Prof. Hansjörg Dittus, DLR-Vorstand für Raumfahrtforschung und -technologie, ergänzt: „Die D-2-Mission ist nicht nur eine „historische“ Mission, auf die wir nach 25 Jahren nostalgisch zurückblicken – die Ergebnisse der wissenschaftlichen Arbeiten haben vielmehr bis in unsere heutige Forschung eine Wirkung.“ So wurde beispielsweise mit dem DLR-Roboterarm ROTEX zum ersten Mal in der Geschichte der Raumfahrt ein Roboter im All von der Erde aus ferngesteuert. „Damit nahm eine Reihe von erfolgreichen Experimenten ihren Anfang, bei der Mensch und Roboter zu einem Team wurden“, so Dittus weiter.

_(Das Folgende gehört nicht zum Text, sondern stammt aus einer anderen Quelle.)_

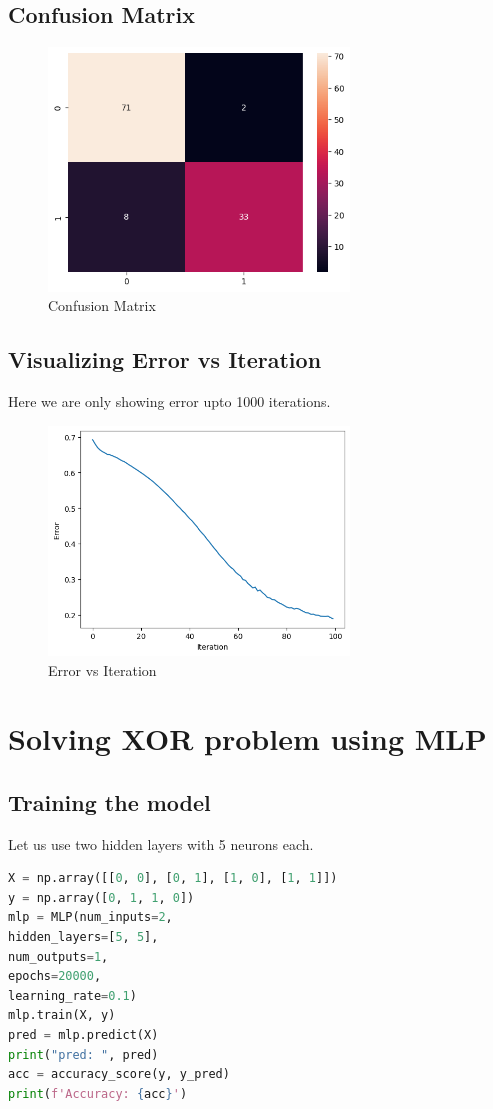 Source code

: \subsection{Confusion Matrix}
\begin{figure}[ht]
    \centering
    \includegraphics[width=8cm]{ch/figures/cm4.png}
    \caption{Confusion Matrix}
    \label{fig:loss}
\end{figure}
\newpage
\subsection{Visualizing Error vs Iteration}
Here we are only showing error upto 1000 iterations.
\begin{figure}[ht]
    \centering
    \includegraphics[width=8cm]{ch/figures/loss.png}
    \caption{Error vs Iteration}
    \label{fig:loss}
\end{figure}
\newpage
\section{Solving XOR problem using MLP}
\subsection{Training the model}
Let us use two hidden layers with 5 neurons each.
\begin{lstlisting}[language=Python]
X = np.array([[0, 0], [0, 1], [1, 0], [1, 1]])
y = np.array([0, 1, 1, 0])
mlp = MLP(num_inputs=2, 
hidden_layers=[5, 5], 
num_outputs=1, 
epochs=20000, 
learning_rate=0.1)
mlp.train(X, y)
pred = mlp.predict(X)
print("pred: ", pred)
acc = accuracy_score(y, y_pred)
print(f'Accuracy: {acc}')
\end{lstlisting}
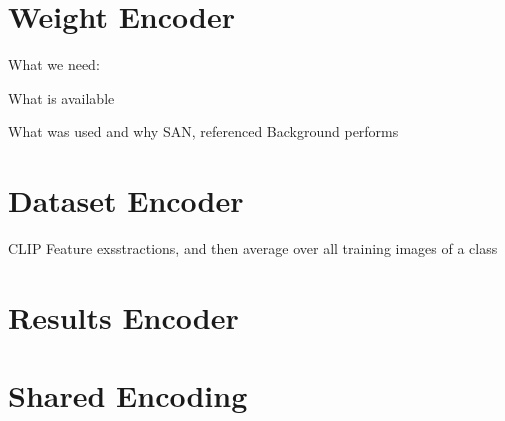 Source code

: \section{Weight Encoder}
\label{sec:weight_enc}
What we need:

What is available

What was used and why
SAN, referenced Background performs

\section{Dataset Encoder}
\label{sec:data_enc}

CLIP
Feature exsstractions, and then average over all training images of a class
\section{Results Encoder}
\label{sec:results_enc}
\section{Shared Encoding}
\label{sec:shared_enc}
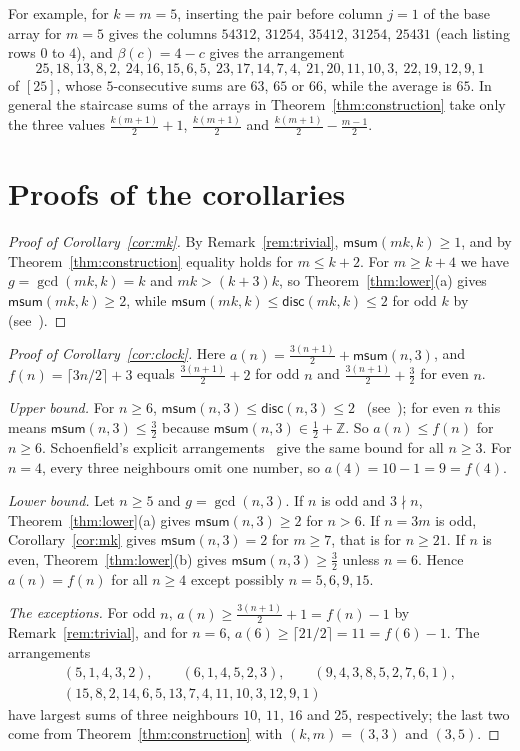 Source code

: \documentclass[11pt]{amsart}
\theoremstyle{remark}
\newcommand{\msum}{\mathsf{msum}}
\newcommand{\disc}{\mathsf{disc}}
\newcommand{\Z}{\mathbb{Z}}
\begin{document}
For example, for $k=m=5$, inserting the pair before column $j=1$ of the base array for $m=5$ gives the columns
$54312$, $31254$, $35412$, $31254$, $25431$ (each listing rows $0$ to $4$), and $\beta(c)=4-c$ gives the
arrangement
\[
  25,18,13,8,2,\ 24,16,15,6,5,\ 23,17,14,7,4,\ 21,20,11,10,3,\ 22,19,12,9,1
\]
of $[25]$, whose $5$-consecutive sums are $63$, $65$ or $66$, while the average is $65$. In general the staircase
sums of the arrays in Theorem~\ref{thm:construction} take only the three values $\frac{k(m+1)}2+1$,
$\frac{k(m+1)}2$ and $\frac{k(m+1)}2-\frac{m-1}2$.

\section{Proofs of the corollaries}

\begin{proof}[Proof of Corollary~\ref{cor:mk}]
By Remark~\ref{rem:trivial}, $\msum(mk,k)\ge1$, and by Theorem~\ref{thm:construction} equality holds for
$m\le k+2$. For $m\ge k+4$ we have $g=\gcd(mk,k)=k$ and $mk>(k+3)k$, so Theorem~\ref{thm:lower}(a) gives
$\msum(mk,k)\ge2$, while $\msum(mk,k)\le\disc(mk,k)\le2$ for odd $k$ by~\cite{AFG} (see~\cite[Theorem~2.4(iv)]{HK}).
\end{proof}

\begin{proof}[Proof of Corollary~\ref{cor:clock}]
Here $a(n)=\frac{3(n+1)}2+\msum(n,3)$, and $f(n)=\lceil 3n/2\rceil+3$ equals $\frac{3(n+1)}2+2$ for odd $n$ and
$\frac{3(n+1)}2+\frac32$ for even $n$.

\emph{Upper bound.} For $n\ge6$, $\msum(n,3)\le\disc(n,3)\le2$~\cite{AFG} (see~\cite[Theorem~2.4(iii)]{HK}); for even $n$ this means
$\msum(n,3)\le\frac32$ because $\msum(n,3)\in\frac12+\Z$. So $a(n)\le f(n)$ for $n\ge6$. Schoenfield's explicit
arrangements~\cite{OEIS} give the same bound for all $n\ge3$. For $n=4$, every three neighbours omit one number, so
$a(4)=10-1=9=f(4)$.

\emph{Lower bound.} Let $n\ge5$ and $g=\gcd(n,3)$. If $n$ is odd and $3\nmid n$, Theorem~\ref{thm:lower}(a) gives
$\msum(n,3)\ge2$ for $n>6$. If $n=3m$ is odd, Corollary~\ref{cor:mk} gives $\msum(n,3)=2$ for $m\ge7$, that is for
$n\ge21$. If $n$ is even, Theorem~\ref{thm:lower}(b) gives $\msum(n,3)\ge\frac32$ unless $n=6$. Hence $a(n)=f(n)$ for all $n\ge4$ except possibly $n=5,6,9,15$.

\emph{The exceptions.} For odd $n$, $a(n)\ge\frac{3(n+1)}2+1=f(n)-1$ by Remark~\ref{rem:trivial}, and for $n=6$,
$a(6)\ge\lceil 21/2\rceil=11=f(6)-1$. The arrangements
\begin{gather*}
  (5,1,4,3,2),\qquad (6,1,4,5,2,3),\qquad (9,4,3,8,5,2,7,6,1),\\ (15,8,2,14,6,5,13,7,4,11,10,3,12,9,1)
\end{gather*}
have largest sums of three neighbours $10$, $11$, $16$ and $25$, respectively; the last two come from
Theorem~\ref{thm:construction} with $(k,m)=(3,3)$ and $(3,5)$.
\end{proof}
\end{document}
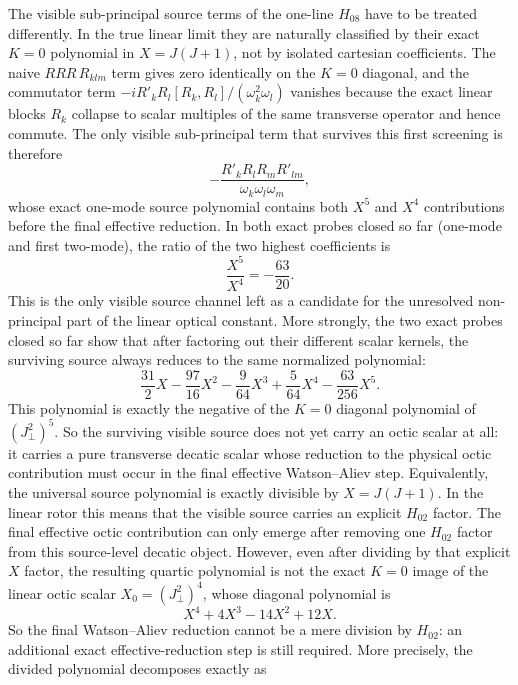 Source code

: \documentclass[aip,jcp,reprint,floatfix]{revtex4-2}
\begin{document}
The visible sub-principal source terms of the one-line \(H_{08}\) have to be
treated differently. In the true linear limit they are naturally classified by
their exact \(K=0\) polynomial in \(X=J(J+1)\), not by isolated cartesian
coefficients. The naive \(RRR\,R_{klm}\) term gives zero identically on the
\(K=0\) diagonal, and the commutator term
\(-iR'_kR_l[R_k,R_l]/(\omega_k^2\omega_l)\) vanishes because the exact linear
blocks \(R_k\) collapse to scalar multiples of the same transverse operator and
hence commute. The only visible sub-principal term that survives this first
screening is therefore
\[
-\frac{R'_kR_lR_mR'_{lm}}{\omega_k\omega_l\omega_m},
\]
whose exact one-mode source polynomial contains both \(X^5\) and \(X^4\)
contributions before the final effective reduction. In both exact probes closed
so far (one-mode and first two-mode), the ratio of the two highest coefficients
is
\[
\frac{X^5}{X^4}=-\frac{63}{20}.
\]
This is the only visible
source channel left as a candidate for the unresolved non-principal part of the
linear optical constant.
More strongly, the two exact probes closed so far show that after factoring out
their different scalar kernels, the surviving source always reduces to the same
normalized polynomial:
\begin{equation}
\frac{31}{2}X-\frac{97}{16}X^2-\frac{9}{64}X^3+\frac{5}{64}X^4-\frac{63}{256}X^5.
\end{equation}
This polynomial is exactly the negative of the \(K=0\) diagonal polynomial of
\((J_\perp^2)^5\). So the surviving visible source does not yet carry an octic
scalar at all: it carries a pure transverse decatic scalar whose reduction to
the physical octic contribution must occur in the final effective
Watson--Aliev step.
Equivalently, the universal source polynomial is exactly divisible by
\(X=J(J+1)\). In the linear rotor this means that the visible source carries an
explicit \(H_{02}\) factor. The final effective octic contribution can only
emerge after removing one \(H_{02}\) factor from this source-level decatic
object.
However, even after dividing by that explicit \(X\) factor, the resulting
quartic polynomial is not the exact \(K=0\) image of the linear octic scalar
\(X_0=(J_\perp^2)^4\), whose diagonal polynomial is
\begin{equation}
X^4+4X^3-14X^2+12X.
\end{equation}
So the final Watson--Aliev reduction cannot be a mere division by \(H_{02}\):
an additional exact effective-reduction step is still required.
More precisely, the divided polynomial decomposes exactly as
\end{document}
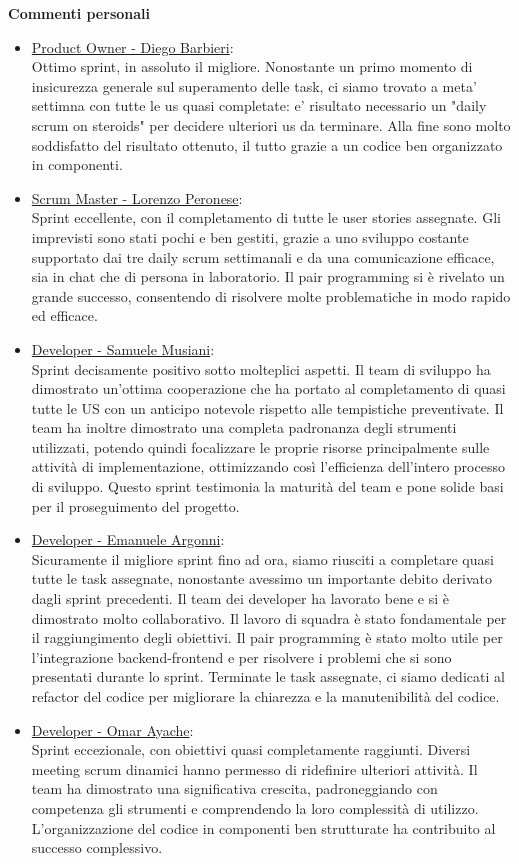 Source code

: \documentclass{article}
\begin{document}
\textbf{Commenti personali}
\begin{itemize}
    \item \underline{Product Owner - Diego Barbieri}: \\
    Ottimo sprint, in assoluto il migliore. Nonostante un primo momento di insicurezza generale sul superamento delle task, ci siamo trovato a meta' settimna con 
    tutte le us quasi completate: e' risultato necessario un "daily scrum on steroids" per decidere ulteriori us da terminare. Alla fine sono molto soddisfatto del 
    risultato ottenuto, il tutto grazie a un codice ben organizzato in componenti.
    \item \underline{Scrum Master - Lorenzo Peronese}: \\
    Sprint eccellente, con il completamento di tutte le user stories assegnate. Gli imprevisti sono stati pochi e ben gestiti, grazie a uno sviluppo costante 
    supportato dai tre daily scrum settimanali e da una comunicazione efficace, sia in chat che di persona in laboratorio. Il pair programming si è rivelato 
    un grande successo, consentendo di risolvere molte problematiche in modo rapido ed efficace.
    \item \underline{Developer - Samuele Musiani}: \\
    Sprint decisamente positivo sotto molteplici aspetti. Il team di sviluppo ha dimostrato un'ottima cooperazione che ha portato al completamento di quasi tutte le US 
    con un anticipo notevole rispetto alle tempistiche preventivate. Il team ha inoltre dimostrato una completa padronanza degli strumenti utilizzati, potendo quindi 
    focalizzare le proprie risorse principalmente sulle attività di implementazione, ottimizzando così l'efficienza dell'intero processo di sviluppo. Questo sprint 
    testimonia la maturità del team e pone solide basi per il proseguimento del progetto.
    \item \underline{Developer - Emanuele Argonni}: \\
    Sicuramente il migliore sprint fino ad ora, siamo riusciti a completare quasi tutte le task assegnate, nonostante avessimo un importante debito derivato 
    dagli sprint precedenti.
    Il team dei developer ha lavorato bene e si è dimostrato molto collaborativo. Il lavoro di squadra è stato fondamentale per il raggiungimento degli obiettivi.
    Il pair programming è stato molto utile per l'integrazione backend-frontend e per risolvere i problemi che si sono presentati durante lo sprint.
    Terminate le task assegnate, ci siamo dedicati al refactor del codice per migliorare la chiarezza e la manutenibilità del codice.
    \item \underline{Developer - Omar Ayache}:\\
    Sprint eccezionale, con obiettivi quasi completamente raggiunti. Diversi meeting scrum dinamici hanno permesso di ridefinire ulteriori attività. Il team ha dimostrato 
    una significativa crescita, padroneggiando con competenza gli strumenti e comprendendo la loro complessità di utilizzo. L'organizzazione del codice in componenti 
    ben strutturate ha contribuito al successo complessivo.    
\end{itemize} 
\end{document}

Heute können Astronauten von der ISS aus Aufgaben an den Roboter „Rollin‘ Justin“ des DLR erteilen, die dieser mit künstlicher Intelligenz plant und ausführt. Das DLR in Oberpfaffenhofen ist auch in der kommenden Woche eine Station der D-2-Crew: Am 04. Mai 2018 trifft der Bayerische Ministerpräsident Dr. Markus Söder die Astronauten und Missionsmitarbeiter im Deutschen Raumfahrtkontrollzentrum.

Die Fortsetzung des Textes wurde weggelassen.